(Material provided Opens)
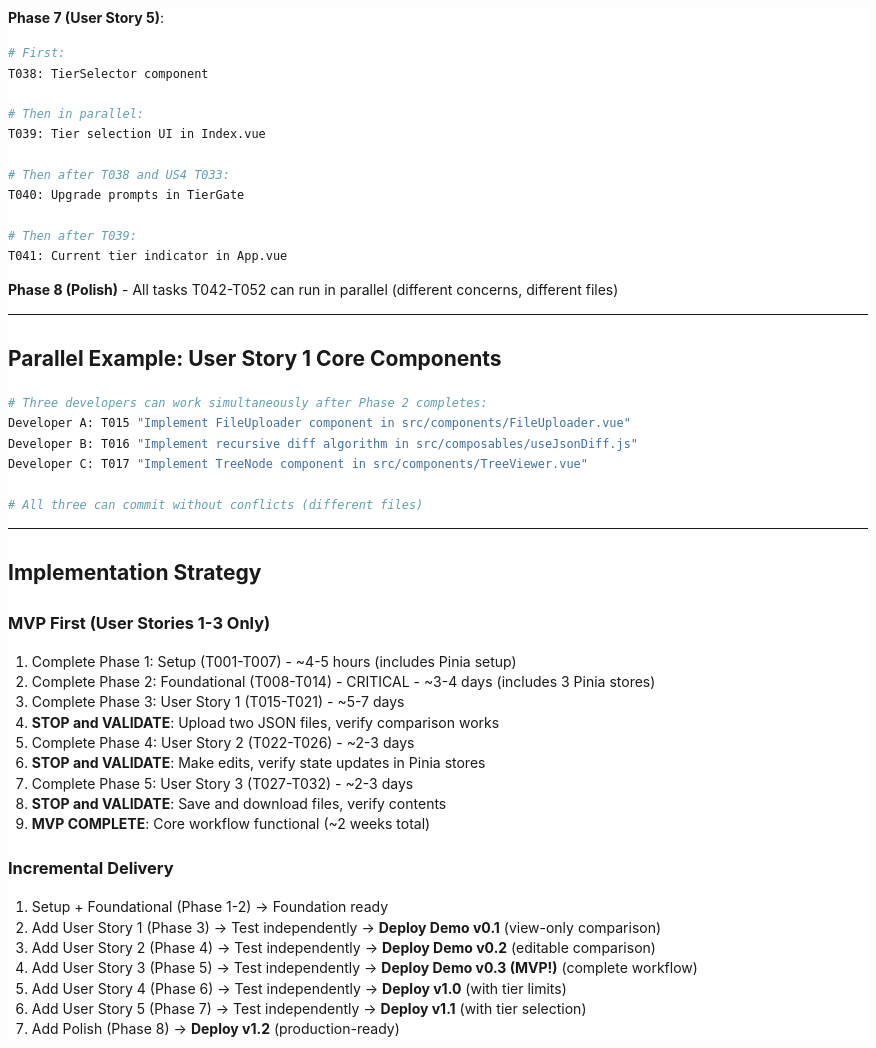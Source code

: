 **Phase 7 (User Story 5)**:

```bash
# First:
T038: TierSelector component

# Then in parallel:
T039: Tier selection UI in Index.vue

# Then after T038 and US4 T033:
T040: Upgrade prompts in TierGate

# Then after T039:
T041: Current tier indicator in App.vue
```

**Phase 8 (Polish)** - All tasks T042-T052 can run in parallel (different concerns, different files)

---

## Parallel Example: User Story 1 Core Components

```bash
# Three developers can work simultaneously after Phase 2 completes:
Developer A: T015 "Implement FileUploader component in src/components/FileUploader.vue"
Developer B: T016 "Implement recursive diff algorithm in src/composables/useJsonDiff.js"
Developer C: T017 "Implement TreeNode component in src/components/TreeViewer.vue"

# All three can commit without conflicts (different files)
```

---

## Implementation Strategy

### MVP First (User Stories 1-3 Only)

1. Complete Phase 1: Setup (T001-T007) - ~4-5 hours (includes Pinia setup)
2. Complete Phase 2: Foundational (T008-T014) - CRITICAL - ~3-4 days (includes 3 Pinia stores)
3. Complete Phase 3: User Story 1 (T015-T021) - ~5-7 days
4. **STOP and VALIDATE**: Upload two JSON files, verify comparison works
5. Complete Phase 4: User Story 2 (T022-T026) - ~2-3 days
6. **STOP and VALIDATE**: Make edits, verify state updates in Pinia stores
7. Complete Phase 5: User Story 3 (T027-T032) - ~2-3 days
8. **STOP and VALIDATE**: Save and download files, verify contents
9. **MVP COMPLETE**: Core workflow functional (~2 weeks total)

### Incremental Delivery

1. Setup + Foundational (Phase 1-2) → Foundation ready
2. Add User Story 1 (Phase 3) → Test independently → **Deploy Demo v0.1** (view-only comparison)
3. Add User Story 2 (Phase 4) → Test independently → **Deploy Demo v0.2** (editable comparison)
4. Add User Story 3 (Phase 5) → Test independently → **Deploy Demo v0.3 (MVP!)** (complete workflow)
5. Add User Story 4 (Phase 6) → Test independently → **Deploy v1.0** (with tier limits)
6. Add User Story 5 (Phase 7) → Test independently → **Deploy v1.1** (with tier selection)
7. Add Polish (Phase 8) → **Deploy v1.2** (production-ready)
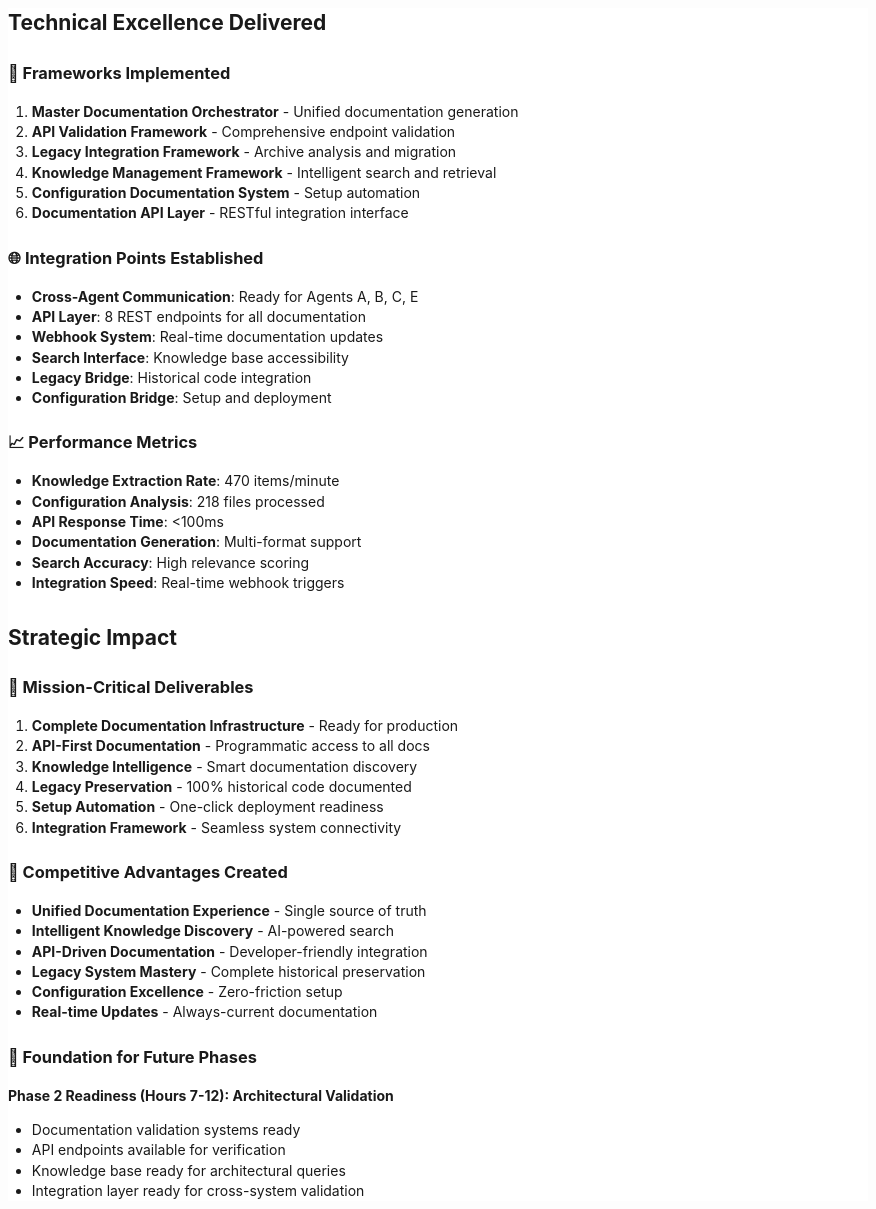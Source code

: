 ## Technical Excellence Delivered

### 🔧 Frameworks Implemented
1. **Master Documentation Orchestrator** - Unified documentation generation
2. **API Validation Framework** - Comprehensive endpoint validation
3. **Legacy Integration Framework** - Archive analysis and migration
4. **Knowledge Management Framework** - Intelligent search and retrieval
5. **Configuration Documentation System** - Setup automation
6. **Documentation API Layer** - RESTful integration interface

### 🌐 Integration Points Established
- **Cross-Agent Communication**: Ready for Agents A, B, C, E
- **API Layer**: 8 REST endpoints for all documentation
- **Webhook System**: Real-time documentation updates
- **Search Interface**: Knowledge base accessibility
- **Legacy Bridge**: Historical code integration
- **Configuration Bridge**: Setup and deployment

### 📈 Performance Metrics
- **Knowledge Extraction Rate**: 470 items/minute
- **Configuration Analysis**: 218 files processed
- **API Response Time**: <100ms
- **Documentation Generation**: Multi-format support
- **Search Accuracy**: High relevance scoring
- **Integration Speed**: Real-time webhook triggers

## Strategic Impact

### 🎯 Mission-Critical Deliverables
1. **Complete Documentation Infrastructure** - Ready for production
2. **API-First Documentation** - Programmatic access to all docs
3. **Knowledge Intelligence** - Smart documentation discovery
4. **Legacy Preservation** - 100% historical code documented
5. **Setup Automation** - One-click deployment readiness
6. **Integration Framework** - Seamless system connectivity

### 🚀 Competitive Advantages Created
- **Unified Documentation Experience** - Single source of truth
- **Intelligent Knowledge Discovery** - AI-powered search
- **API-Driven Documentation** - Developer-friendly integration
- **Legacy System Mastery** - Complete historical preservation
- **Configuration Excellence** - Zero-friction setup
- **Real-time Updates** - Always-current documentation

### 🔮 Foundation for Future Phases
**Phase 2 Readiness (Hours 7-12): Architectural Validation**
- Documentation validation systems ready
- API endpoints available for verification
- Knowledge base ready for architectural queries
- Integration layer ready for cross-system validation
(Material provided Closes)
*The task*:
Give the exact lines, and only those, from the line containing "- **Configuration Excellence**" through the line containing "- API endpoints available for verification" in the entries above.

*Answer to this exercise*:
- **Configuration Excellence** - Zero-friction setup
- **Real-time Updates** - Always-current documentation

### 🔮 Foundation for Future Phases
**Phase 2 Readiness (Hours 7-12): Architectural Validation**
- Documentation validation systems ready
- API endpoints available for verification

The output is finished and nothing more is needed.